(Saved data entries)
○ ○ ○ ○ ○ ○ ○

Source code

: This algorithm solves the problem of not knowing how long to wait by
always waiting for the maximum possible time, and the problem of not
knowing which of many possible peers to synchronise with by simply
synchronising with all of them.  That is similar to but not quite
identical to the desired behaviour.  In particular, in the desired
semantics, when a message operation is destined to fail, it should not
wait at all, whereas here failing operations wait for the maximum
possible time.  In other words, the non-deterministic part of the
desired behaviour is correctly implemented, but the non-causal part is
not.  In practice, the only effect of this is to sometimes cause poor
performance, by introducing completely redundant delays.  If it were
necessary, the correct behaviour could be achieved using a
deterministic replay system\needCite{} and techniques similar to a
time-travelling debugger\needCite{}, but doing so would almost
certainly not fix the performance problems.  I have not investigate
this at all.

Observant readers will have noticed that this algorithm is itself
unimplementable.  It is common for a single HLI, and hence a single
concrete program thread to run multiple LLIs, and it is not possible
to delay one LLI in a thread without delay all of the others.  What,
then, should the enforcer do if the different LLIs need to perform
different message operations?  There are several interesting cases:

○ ○ ○ ○ ○ ○ ○

* WHAT YOU NEED TO DO: Please copy the lines above from the line with "semantics, when a" up to and including the line with "part of the", exactly as written and with nothing else.

* ANSWER TO THIS EXERCISE:
semantics, when a message operation is destined to fail, it should not
wait at all, whereas here failing operations wait for the maximum
possible time.  In other words, the non-deterministic part of the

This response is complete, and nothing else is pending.